* _Problem description_
Please give back only the lines below from the one containing "1. **Use partial" to the one containing "2. **[Explore supporting", each repeated word for word, both ends included.

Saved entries

=====

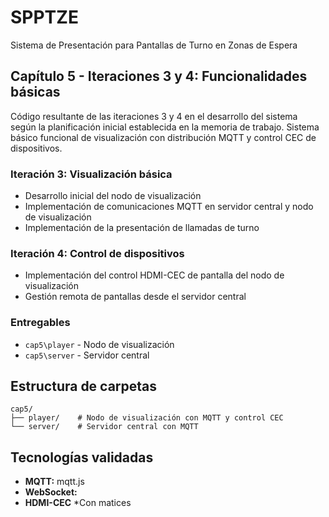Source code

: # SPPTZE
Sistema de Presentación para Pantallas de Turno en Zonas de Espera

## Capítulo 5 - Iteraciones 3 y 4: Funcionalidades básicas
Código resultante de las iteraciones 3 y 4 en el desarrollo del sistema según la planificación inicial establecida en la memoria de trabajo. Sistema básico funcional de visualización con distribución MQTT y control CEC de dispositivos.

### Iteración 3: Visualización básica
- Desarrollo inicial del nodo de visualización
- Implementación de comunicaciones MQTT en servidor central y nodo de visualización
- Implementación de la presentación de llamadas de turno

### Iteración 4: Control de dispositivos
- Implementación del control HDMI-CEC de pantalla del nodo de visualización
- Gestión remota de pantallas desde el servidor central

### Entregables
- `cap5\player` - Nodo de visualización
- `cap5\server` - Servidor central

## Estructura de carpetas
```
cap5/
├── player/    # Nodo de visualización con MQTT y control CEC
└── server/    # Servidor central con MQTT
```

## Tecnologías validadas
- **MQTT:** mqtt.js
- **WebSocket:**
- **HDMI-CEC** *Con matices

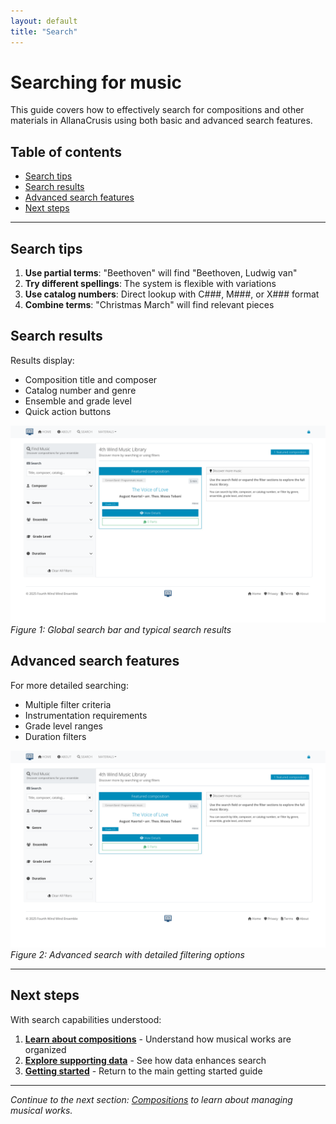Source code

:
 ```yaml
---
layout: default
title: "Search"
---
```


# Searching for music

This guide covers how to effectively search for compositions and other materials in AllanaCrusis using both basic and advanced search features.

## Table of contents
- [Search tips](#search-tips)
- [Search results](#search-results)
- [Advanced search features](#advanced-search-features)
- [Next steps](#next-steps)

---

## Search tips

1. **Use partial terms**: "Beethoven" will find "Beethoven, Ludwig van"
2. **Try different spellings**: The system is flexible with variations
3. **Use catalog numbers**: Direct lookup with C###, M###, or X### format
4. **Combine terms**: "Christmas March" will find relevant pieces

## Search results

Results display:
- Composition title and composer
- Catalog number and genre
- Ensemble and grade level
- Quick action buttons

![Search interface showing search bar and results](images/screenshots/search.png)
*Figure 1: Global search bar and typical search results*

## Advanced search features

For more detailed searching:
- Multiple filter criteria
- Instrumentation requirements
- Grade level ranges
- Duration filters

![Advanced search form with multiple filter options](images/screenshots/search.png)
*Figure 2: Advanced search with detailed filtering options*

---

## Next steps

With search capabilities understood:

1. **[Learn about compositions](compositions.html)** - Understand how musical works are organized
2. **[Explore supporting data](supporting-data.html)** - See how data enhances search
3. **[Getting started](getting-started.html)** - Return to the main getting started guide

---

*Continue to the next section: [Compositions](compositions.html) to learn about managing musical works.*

=====

* _Result of the exercise_
1. **Use partial terms**: "Beethoven" will find "Beethoven, Ludwig van"
2. **Try different spellings**: The system is flexible with variations
3. **Use catalog numbers**: Direct lookup with C###, M###, or X### format
4. **Combine terms**: "Christmas March" will find relevant pieces

## Search results

Results display:
- Composition title and composer
- Catalog number and genre
- Ensemble and grade level
- Quick action buttons

![Search interface showing search bar and results](images/screenshots/search.png)
*Figure 1: Global search bar and typical search results*

## Advanced search features

For more detailed searching:
- Multiple filter criteria
- Instrumentation requirements
- Grade level ranges
- Duration filters

![Advanced search form with multiple filter options](images/screenshots/search.png)
*Figure 2: Advanced search with detailed filtering options*

---

## Next steps

With search capabilities understood:

1. **[Learn about compositions](compositions.html)** - Understand how musical works are organized
2. **[Explore supporting data](supporting-data.html)** - See how data enhances search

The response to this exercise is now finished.